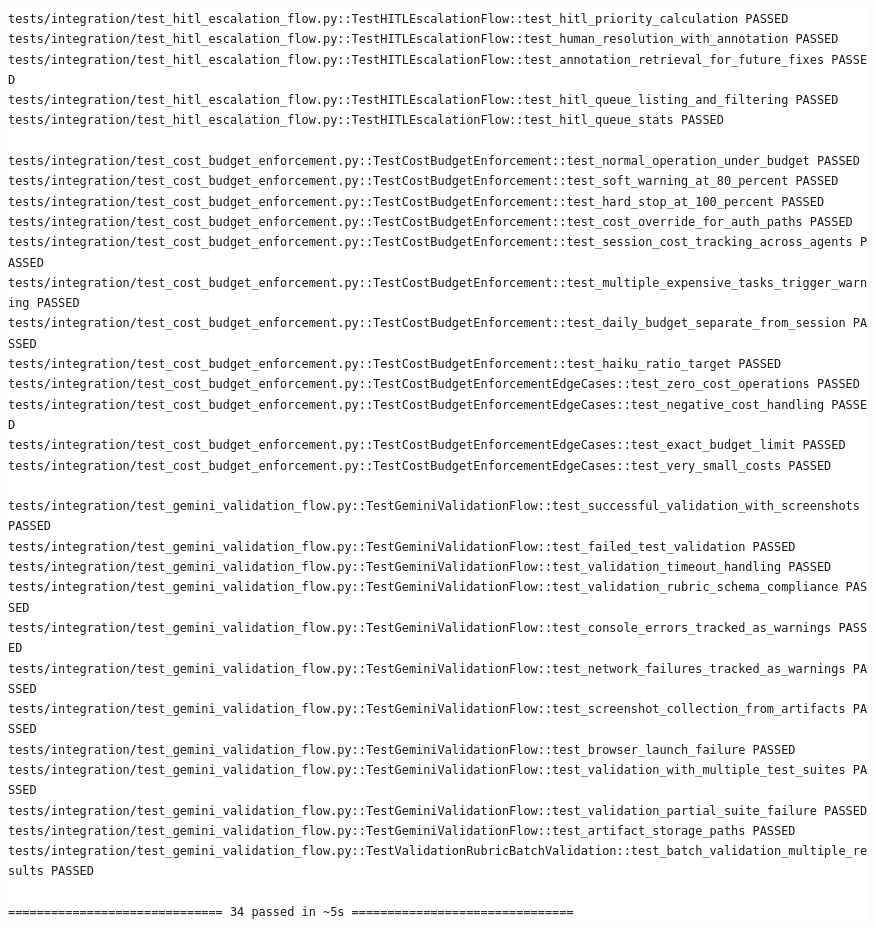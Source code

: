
 ```
tests/integration/test_hitl_escalation_flow.py::TestHITLEscalationFlow::test_hitl_priority_calculation PASSED
tests/integration/test_hitl_escalation_flow.py::TestHITLEscalationFlow::test_human_resolution_with_annotation PASSED
tests/integration/test_hitl_escalation_flow.py::TestHITLEscalationFlow::test_annotation_retrieval_for_future_fixes PASSED
tests/integration/test_hitl_escalation_flow.py::TestHITLEscalationFlow::test_hitl_queue_listing_and_filtering PASSED
tests/integration/test_hitl_escalation_flow.py::TestHITLEscalationFlow::test_hitl_queue_stats PASSED

tests/integration/test_cost_budget_enforcement.py::TestCostBudgetEnforcement::test_normal_operation_under_budget PASSED
tests/integration/test_cost_budget_enforcement.py::TestCostBudgetEnforcement::test_soft_warning_at_80_percent PASSED
tests/integration/test_cost_budget_enforcement.py::TestCostBudgetEnforcement::test_hard_stop_at_100_percent PASSED
tests/integration/test_cost_budget_enforcement.py::TestCostBudgetEnforcement::test_cost_override_for_auth_paths PASSED
tests/integration/test_cost_budget_enforcement.py::TestCostBudgetEnforcement::test_session_cost_tracking_across_agents PASSED
tests/integration/test_cost_budget_enforcement.py::TestCostBudgetEnforcement::test_multiple_expensive_tasks_trigger_warning PASSED
tests/integration/test_cost_budget_enforcement.py::TestCostBudgetEnforcement::test_daily_budget_separate_from_session PASSED
tests/integration/test_cost_budget_enforcement.py::TestCostBudgetEnforcement::test_haiku_ratio_target PASSED
tests/integration/test_cost_budget_enforcement.py::TestCostBudgetEnforcementEdgeCases::test_zero_cost_operations PASSED
tests/integration/test_cost_budget_enforcement.py::TestCostBudgetEnforcementEdgeCases::test_negative_cost_handling PASSED
tests/integration/test_cost_budget_enforcement.py::TestCostBudgetEnforcementEdgeCases::test_exact_budget_limit PASSED
tests/integration/test_cost_budget_enforcement.py::TestCostBudgetEnforcementEdgeCases::test_very_small_costs PASSED

tests/integration/test_gemini_validation_flow.py::TestGeminiValidationFlow::test_successful_validation_with_screenshots PASSED
tests/integration/test_gemini_validation_flow.py::TestGeminiValidationFlow::test_failed_test_validation PASSED
tests/integration/test_gemini_validation_flow.py::TestGeminiValidationFlow::test_validation_timeout_handling PASSED
tests/integration/test_gemini_validation_flow.py::TestGeminiValidationFlow::test_validation_rubric_schema_compliance PASSED
tests/integration/test_gemini_validation_flow.py::TestGeminiValidationFlow::test_console_errors_tracked_as_warnings PASSED
tests/integration/test_gemini_validation_flow.py::TestGeminiValidationFlow::test_network_failures_tracked_as_warnings PASSED
tests/integration/test_gemini_validation_flow.py::TestGeminiValidationFlow::test_screenshot_collection_from_artifacts PASSED
tests/integration/test_gemini_validation_flow.py::TestGeminiValidationFlow::test_browser_launch_failure PASSED
tests/integration/test_gemini_validation_flow.py::TestGeminiValidationFlow::test_validation_with_multiple_test_suites PASSED
tests/integration/test_gemini_validation_flow.py::TestGeminiValidationFlow::test_validation_partial_suite_failure PASSED
tests/integration/test_gemini_validation_flow.py::TestGeminiValidationFlow::test_artifact_storage_paths PASSED
tests/integration/test_gemini_validation_flow.py::TestValidationRubricBatchValidation::test_batch_validation_multiple_results PASSED

============================== 34 passed in ~5s ===============================
```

________________________________________

Write out all of the data above exactly, pictures excluded.

Source code

:
 ```
tests/integration/test_hitl_escalation_flow.py::TestHITLEscalationFlow::test_hitl_priority_calculation PASSED
tests/integration/test_hitl_escalation_flow.py::TestHITLEscalationFlow::test_human_resolution_with_annotation PASSED
tests/integration/test_hitl_escalation_flow.py::TestHITLEscalationFlow::test_annotation_retrieval_for_future_fixes PASSED
tests/integration/test_hitl_escalation_flow.py::TestHITLEscalationFlow::test_hitl_queue_listing_and_filtering PASSED
tests/integration/test_hitl_escalation_flow.py::TestHITLEscalationFlow::test_hitl_queue_stats PASSED

tests/integration/test_cost_budget_enforcement.py::TestCostBudgetEnforcement::test_normal_operation_under_budget PASSED
tests/integration/test_cost_budget_enforcement.py::TestCostBudgetEnforcement::test_soft_warning_at_80_percent PASSED
tests/integration/test_cost_budget_enforcement.py::TestCostBudgetEnforcement::test_hard_stop_at_100_percent PASSED
tests/integration/test_cost_budget_enforcement.py::TestCostBudgetEnforcement::test_cost_override_for_auth_paths PASSED
tests/integration/test_cost_budget_enforcement.py::TestCostBudgetEnforcement::test_session_cost_tracking_across_agents PASSED
tests/integration/test_cost_budget_enforcement.py::TestCostBudgetEnforcement::test_multiple_expensive_tasks_trigger_warning PASSED
tests/integration/test_cost_budget_enforcement.py::TestCostBudgetEnforcement::test_daily_budget_separate_from_session PASSED
tests/integration/test_cost_budget_enforcement.py::TestCostBudgetEnforcement::test_haiku_ratio_target PASSED
tests/integration/test_cost_budget_enforcement.py::TestCostBudgetEnforcementEdgeCases::test_zero_cost_operations PASSED
tests/integration/test_cost_budget_enforcement.py::TestCostBudgetEnforcementEdgeCases::test_negative_cost_handling PASSED
tests/integration/test_cost_budget_enforcement.py::TestCostBudgetEnforcementEdgeCases::test_exact_budget_limit PASSED
tests/integration/test_cost_budget_enforcement.py::TestCostBudgetEnforcementEdgeCases::test_very_small_costs PASSED

tests/integration/test_gemini_validation_flow.py::TestGeminiValidationFlow::test_successful_validation_with_screenshots PASSED
tests/integration/test_gemini_validation_flow.py::TestGeminiValidationFlow::test_failed_test_validation PASSED
tests/integration/test_gemini_validation_flow.py::TestGeminiValidationFlow::test_validation_timeout_handling PASSED
tests/integration/test_gemini_validation_flow.py::TestGeminiValidationFlow::test_validation_rubric_schema_compliance PASSED
tests/integration/test_gemini_validation_flow.py::TestGeminiValidationFlow::test_console_errors_tracked_as_warnings PASSED
tests/integration/test_gemini_validation_flow.py::TestGeminiValidationFlow::test_network_failures_tracked_as_warnings PASSED
tests/integration/test_gemini_validation_flow.py::TestGeminiValidationFlow::test_screenshot_collection_from_artifacts PASSED
tests/integration/test_gemini_validation_flow.py::TestGeminiValidationFlow::test_browser_launch_failure PASSED
tests/integration/test_gemini_validation_flow.py::TestGeminiValidationFlow::test_validation_with_multiple_test_suites PASSED
tests/integration/test_gemini_validation_flow.py::TestGeminiValidationFlow::test_validation_partial_suite_failure PASSED
tests/integration/test_gemini_validation_flow.py::TestGeminiValidationFlow::test_artifact_storage_paths PASSED
tests/integration/test_gemini_validation_flow.py::TestValidationRubricBatchValidation::test_batch_validation_multiple_results PASSED

============================== 34 passed in ~5s ===============================
```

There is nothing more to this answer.